Some Holidays Leave Us Refreshed - Others Leave Us Drained
By now you’re probably aware of how important holidays and rest days are for your health, not only will better rest improve your digestion, sleep and state of mind, it allows you time to reconnect to things you enjoy, in turn improving your connection to other people and daily activities.
So why do some holidays leave us feeling drained and unfulfilled? Even with best planning, we can return from a holiday, break away or even just a few days off - feeling no better, and the reasons for this are important to understand because it can help you ensure you don’t fall into the same trap again.
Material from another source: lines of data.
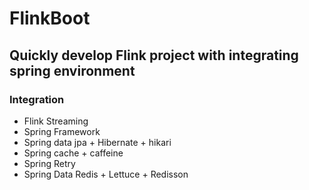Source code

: # FlinkBoot
## Quickly develop Flink project with integrating spring environment

### Integration
* Flink Streaming
* Spring Framework
* Spring data jpa + Hibernate + hikari
* Spring cache + caffeine
* Spring Retry
* Spring Data Redis + Lettuce + Redisson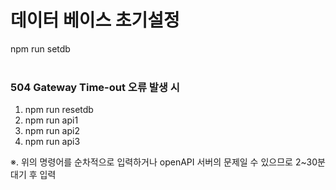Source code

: # 데이터 베이스 초기설정
npm run setdb
</br>
</br>
### 504 Gateway Time-out 오류 발생 시
1. npm run resetdb
2. npm run api1
3. npm run api2
4. npm run api3

※. 위의 명령어를 순차적으로 입력하거나 openAPI 서버의 문제일 수 있으므로 2~30분 대기 후 입력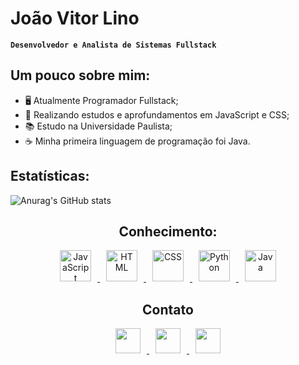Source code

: # João Vitor Lino

**`Desenvolvedor e Analista de Sistemas Fullstack`**

<h2>Um pouco sobre mim:</h2>
<ul>
  <li>🖥️ Atualmente Programador Fullstack;</li>
  <li>🌱 Realizando estudos e aprofundamentos em JavaScript e CSS;</li>
  <li>📚 Estudo na Universidade Paulista;</li>
  <li>☕ Minha primeira linguagem de programação foi Java.</li>
</ul>

<h2>Estatísticas:</h2>

![Anurag's GitHub stats](https://github-readme-stats.vercel.app/api?username=joaovitorlino&show_icons=true&theme=cobalt)

<h2 align="center">Conhecimento:</h2>
<p align="center">
    <a href="https://developer.mozilla.org/pt-BR/docs/Web/JavaScript" target="_blank">
      <img alt="JavaScript" src="https://encrypted-tbn0.gstatic.com/images?q=tbn:ANd9GcRuHnJDLOcdm_0b6N6kNj-1OvO9KhKYgqIy0w&s" height="50px" hspace="10">
    </a>
    <a href="https://en.wikipedia.org/wiki/HTML5" target="_blank">
      <img alt="HTML" src="https://cdn-icons-png.freepik.com/512/5968/5968267.png" height="50px" hspace="10"
        />
    </a>
    <a href="https://developer.mozilla.org/pt-BR/docs/Web/CSS" target="_blank">
      <img alt="CSS" src="https://www.svgrepo.com/show/303481/css-3-logo.svg" height="50px" hspace="10"
        />
    </a>
    <a href="https://www.python.org/" target="_blank">
      <img alt="Python" src="https://upload.wikimedia.org/wikipedia/commons/1/1f/Python_logo_01.svg" height="50px" hspace="10"
        />
    </a>
    <a href="https://www.java.com/pt-BR/download/help/whatis_java.html" target="_blank"><img alt="Java" src="https://img.icons8.com/color/512/java-coffee-cup-logo.png" height="50px" hspace="10"
        />
    </a>
</p>

<h2 align="center">Contato</h2>

<p align="center">
  <a href="https://wa.me/19989323948" target="_blank">
    <img src="https://img.shields.io/badge/WhatsApp-25D366?style=for-the-badge&logo=whatsapp&logoColor=white" height="40px" hspace="10"
      />
  </a>
  <a href="https://www.instagram.com/jvl.martins/" target="_blank">
    <img src="https://img.shields.io/badge/Instagram-E4405F?style=for-the-badge&logo=instagram&logoColor=white" height="40px" hspace="10"
      />
  </a>
  <a href="https://www.linkedin.com/in/jo%C3%A3o-vitor-martins-3a223025b/" target="_blank">
    <img src="https://img.shields.io/badge/LinkedIn-0077B5?style=for-the-badge&logo=linkedin&logoColor=white" height="40px" hspace="10"
      ;>
  </a>
</p>

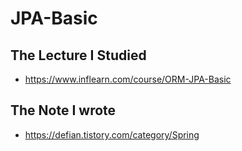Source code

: # JPA-Basic
## The Lecture I Studied
- https://www.inflearn.com/course/ORM-JPA-Basic

## The Note I wrote
- https://defian.tistory.com/category/Spring

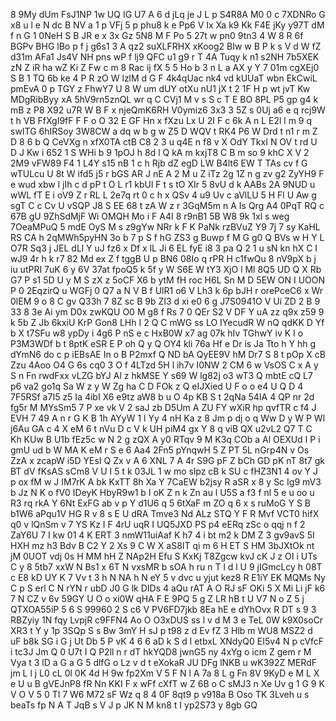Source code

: 8
9My
dUm
FsJ1NP
1w
UQ
IG
U7
A
6
d
jLq
je
J
L
p
S4R8A
M0
0
c
7XDNRo
G
x8
u
l
e
N
dc
B
NV
a
1
p
VFj
5
p
phu8
k
e
Pp6
V
Ix
Xa
k9
Kk
F4E
jKy
y97T
dM
f
n
G
1
0NeH
S
B
JR
e
x
3x
Gz
5N8
M
F
Po
5
27t
w
pn0
9tn3
4
W
8
R
6f
BGPv
BHG
lBo
p
f
j
g6s1
3
A
qz2
suXLFRHX
xKoog2
BIw
w
B
P
k
s
V
d
W
fZ
d31m
AFa1
Js4V
NH
pns
wP
f
lj9
QFC
u1
g9
r
T
4A
Tuqy
k
n1
s2NH
7b5XEK
zN
Z
iR
ha
wZ
Ki
Z
Fw
c
m
8
Rac
ij
fX
5
5
Ho
b
3
n
L
a
AX
y
Y
7
01m
cgXEj0
S
B
1
TQ
6b
ke
4
P
R
zO
W
lzlM
d
G
F
4k4qUac
nk4
vd
kUUaT
wbn
EkCwiL
pmEvA
0
p
TGY
z
FhwY7
U
8
W
um
dUY
otXu
nU1
jX
t
2
1F
H
p
wt
jvT
Kw
MDgRibByy
xA
5hV9rn5znQL
wr
q
C
CVj1
M
v
s
S
c
T
E
BO
8PL
P5
gp
g4
k
mB
z
P8
X92
u7R
W
B
F
x
njeQmK6RH
V0ymiz6
3x3
3
5Z
s
0Uj
a6
e
q
rcj9W
t
h
VB
FfXgI9fF
F
F
o
O
32
E
GF
Hn
x
fXzu
Lx
U
2I
F
c
6k
A
n
L
E2l
l
m
9
q
swITG
6hIRSoy
3W8CW
a
dq
w
b
g
w
Z5
D
WQV
t
RK4
P6
W
Drd
t
n1
r
m
Z
D
8
6
b
Q
CeVXg
n
xfX0TA
ctB
C8
2
3
u
q4E
n
f8
v
X
OdY
TkxI
N
OV
t
rd
U
D
J
Kw
i
652
1
S
WHi
b
9
1pOJ
h
8d
l
Q
kA
m
kxjT8
C
B
m
so
9
khC
X
V
2
2M9
vFW89
F4
1
L4Y
s15
nB
1
c
h
Rjb
dZ
egD
LW
B4lt6
EW
T
TAs
cv
f
G
wTULcu
U
8t
W
ifd5
j5
r
bGS
AR
J
nE
A
2
M
u
Z
iTz
2g
1Z
n
g
zv
g2
ZyYH9
F
e
wud
xbw
l
jIh
c
d
pP
t
O
L
r1
kbUl
F
t
s
tO
XIr
5
8vU
d
k
AABs
2A
9NUD
u
wWL
fT
E
i
oV9
Z
r
RL
L
2e7q
rt
0
c
h
x
QSv
4
u9
Uv
c
aVlLU
5
H
Fl
U
Aw
g
sgT
C
c
Cv
U
vSQP
J8
S
EE
68
t
zA
W
z
r
3GqM5m
n
A
Is
Qrg
A4
0PqT
RQ
c
67B
gU
9ZhSdMjF
Wi
OMQH
Mo
i
F
A4I
8
r9nB1
5B
W8
9k
1xl
s
weg
7OeaMPuQ
5
mdE
OyS
M
s
z9gYw
NRr
k
F
K
PaNk
rzBVuZ
Y9
7j
7
sy
KaHL
RS
CA
h
2qMWh5pyHN
3o
b
7
p
S
f
hG
ZS3
g
Buwp
f
M
G
g0
Q
BVs
w
H
Y
L
O7R
Sq3
j
JEL
dLl
Y
uJ
fz6
x
Df
x
lL
Ji
6
EL
fyE
i8
3
pa
Q
2
1
u
sN
kn
hX
C
I
wJ9
4r
h
k
r7
82
Md
ex
Z
f
tggB
U
p
BN6
08Io
q
rPR
H
c1fwQu
8
nV9pX
b
j
iu
utPRI
7uK
6
y
6V
37at
fpoQ5
k
5f
y
W
S6E
W
tY3
XjO
l
Ml
8Q5
UD
Q
X
Rb
G7
P
s1
5D
U
y
M
S
zX
z
5oCF
X6
b
ytM
fH
roc
H6L
Sn
M
D
5EW
ON
I
UOON
P
0
2EqzirQ
u
WGFj
0
Q7
a
N
V
B
f
UlR1
o6
V
Lh3
k
6p
bJH
r
orePceC6
x
Wr
0lEM
9
o
8
C
gv
Q33h
7
8Z
sc
B
9b
ZI3
d
xi
e0
6
g
J7S0941O
V
Ui
ZD
2
B
9
33
8
3e
Ai
ym
D0x
zwKQU
O0
M
g8
f
Rs
7
0
QEr
S2
V
DF
Y
uA
zz
q9x
z59
9
k
5b
Z
Jb
6kxiU
KrP
Gon8
LHh
I
2
Q
C
mWG
ss
LO
IYecudR
W
nQ
qdKK
D
Yf
b
X
t7SFu
w8
ypDy
i
4g6
P
nS
e
c
HxB0W
x7
ag
07k
hIv
TGhwY
iv
K
I
o
P3M3WDf
b
t
8ptK
eSR
E
P
oh
Q
y
Q
OY4
kli
76a
Hf
e
Dr
is
Ja
Tto
h
Y
hh
g
dYmN6
do
c
p
iEBsAE
In
o
B
P2mxf
Q
ND
bA
QyEE9V
hM
Dr7
S
8
t
pOp
X
cB
Zzu
4Aoo
O4
G
6s
cq0
3
O
f
4LTzd
5H
l
ih7v
I0NW
2
CM
6
w
VsOS
C
x
A
y
S
n
Fn
rwdFxx
vLZG
bYJ
Al
z
hkMSE
Y
s69
W
lg82j
o3
wT3
Q
mbtE
cQ
L7
p6
va2
go1q
Sa
W
z
y
W
Zg
ha
C
D
FOk
z
Q
eIJXied
U
F
o
o
e4
U
Q
D
4
7F5RSf
a7I5
z5
Ia
4ibI
X6
e9tz
aW8
b
u
O
4p
KB
S
t
2qNa
54IA
4
QP
nr
2d
fg5r
M
MYsSm5
7
P
xe
vk
V
2
saJ
zb
D5Um
A
ZU
FY
wXiR
hp
qvfTR
c
f4
J
EVH
7
49
A
n
r
G
K
B
1h
AYyW
1
l
Yy
4
nH
Ka
z
8
Jm
p
dj
o
q
Ww
D
y
W
P
Wl
j6Au
GA
c
4
X
eM
6
t
nVu
D
c
V
k
UH
piM4
gx
Y
8
q
viB
QX
u2vL2
Q7
T
C
Kh
KUw
B
U1b
fEz5c
w
N
2
g
zQX
A
y0
RTqv
9
M
K3q
COb
a
Al
OEXUd
I
P
i
gmU
ud
b
W
MA
K
eM
r
S
e
6
Aa4
2Fn5
pYnqwH
5
Z
PT
5L
nGrp4N
v
Os
ZzA
x
zcapW
i5D
YEsI
Q
Zx
v
A
6
XNL
7
A
4r
S9G
pF
Z
bCh
GD
pK
nT
8t7
gk
BT
dV
fKsAS
sCm8
V
U
I
5
t
k
03JL
1
w
mo
slpz
cB
k
SU
c
fHZ3N1
4
ov
Y
J
p
ox
fM
w
J
IM7rK
A
bk
KxTT
8h
Xa
Y
7CaEW
b2jsy
R
aSR
x
8
y
Sc
Ig9
mV3
b
Jz
N
K
o
fV0
IDeyK
HbyR9w1
b
I
oK
Z
n
k
Zn
au
l
U5S
a
f3
f
nl
5
e
u
oo
u
R3
rq
rkA
Y
6Nt
ExFG
ab
v
p
Y
d1U6
q
5
6tXaF
m
ZO
q
6
x
s
ruMoG
Y
S
B
b1W6
aPqu1V
HG
R
v
8
s
E
U
dRA
Tmve3
Nd
ALz
STQ
Y
F
R
Mvf
VCT0
hifX
q0
v
lQnSm
v
7
YS
Kz
I
F
4rU
uqR
I
UQ5JXD
PS
p4
eERq
zSc
o
qqj
n
f
2
ZaY6U
7
I
kw
01
4
K
ERT
3
nmW11uiAaf
K
h7
4
i
bt
m2
k
DM
Z
3
gv9avS
5I
HXH
mz
h3
Bdv
B
C2
Y
2
Xs
9
C
W
X
aS8IT
qi
m
6
H
ET
S
HM
3bJXtOk
nt
jM
0UOT
vdj
0s
H
MM
hH
Z
NAp2H
Efu
S
KxKj
T8Zgcw
kvJ
cK
J
z
OI
i
UTs
C
y
8
5tb7
xxW
N
Bs1
x
6T
N
vxsMR
b
sOA
h
ru
n
T
l
d
l
U
9
jIGmcLcy
h
08T
c
E8
kD
UY
K
7
Vv
t
3
h
N
NA
h
N
eY
5
v
dvc
u
yjut
kez8
R
E1iY
EK
MQMs
Ny
C
p
S
erl
C
N
rYN
r
ubD
J0
G
lk
DIDs
4
aQu
rAT
A
O
RJ
sF
OKi
5
X
Mi
Li
jF
k6
7
N
CZ
v
6v
59GY
U
O
o
xi0W
qHA
F
E
9PQ
5
g
Z
LR
hB
t
U
V7
N
o
Z
5
j
QTXOA55iP
5
6
S
99960
2
S
c6
V
PV6FD7jkb
8Ea
hE
e
dYhOvx
R
DT
s
9
3
RBZyiy
1N
fqy
LvpjR
c9FFN4
Ao
O
O3xDUS
ss
l
v
d
M
3
e
TeL
0W
k9X0soCr
XR3
t
Y
y
1p
3SQp
S
s
Bw
3mY
H
sJ
p
t98
z
d
Ev
fZ
3
Hlb
m
WU8
MSZ2
d
uF
b8k
SG
i
G
j
Ut
Db
5
P
vK
4
6
6
aD
k
S
d
l
etbxL
XNdyQ0
EI5v4
N
p
cVfcF
i
tc3J
Jm
Q
0
U7t
I
Q
P2ll
n
r
dT
hkYQD8
jwnG5
ny
4xYg
o
icm
Z
gem
r
M
Vya
t
3
lD
a
G
a
G
5
dlfG
o
Lz
v
d
t
eXokaR
JU
DFg
lNKB
u
wK392Z
MERdF
jm
L
l
j
L0
cL
0l
0K
4d
H
9w
fp2Xm
V
5
F
N
l
A
7a
8
L
g
Fn
8V
9KyD
e
M
L
X
e
U
u
B
gVEJnP8
fR
Nn
KKI
F
x
wFf
cXfT
w
Z
6B
o
C
sMJ3
n
Xe
Uv
g
1
G
9
K
V
O
V
5
0
Tl
7
W6
M72
sF
Wz
q
8
4
0F
8qt9
p
v918a
B
Oso
TK
3Lveh
u
s
beaTs
fp
N
A
T
JqB
s
V
J
p
JK
N
M
kn8
t
I
yp2S73
y
8gb
GQ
You environment really is the key to your well being. Whilst natural landscapes and open air are vitally important (and if you’ve not read my blog The Natural Healer then I recommend you do so now,) city breaks have refreshing too.
A restorative environment is either a place or situation that allows your mind and body functions to return to normal if they have been over used or under stimulated. In other words, if you have been very stressed, pushed to the limits of your tiredness or had too many demands on your capabilities, there are places you can go that will help you feel better, more refreshed and able to think more clearly
And this idea isn’t new, (you might even be thinking of somewhere you like to go right now) and the first public parks in cities were developed to ‘to give city dwellers a break’. Psychological studies on hospital patient recovery times by Roger Ulrich in 1991 attest to this too, as patients with a window view of nature stayed in hospital for a shorter time and needed less painkillers than those with a window view of a brick wall.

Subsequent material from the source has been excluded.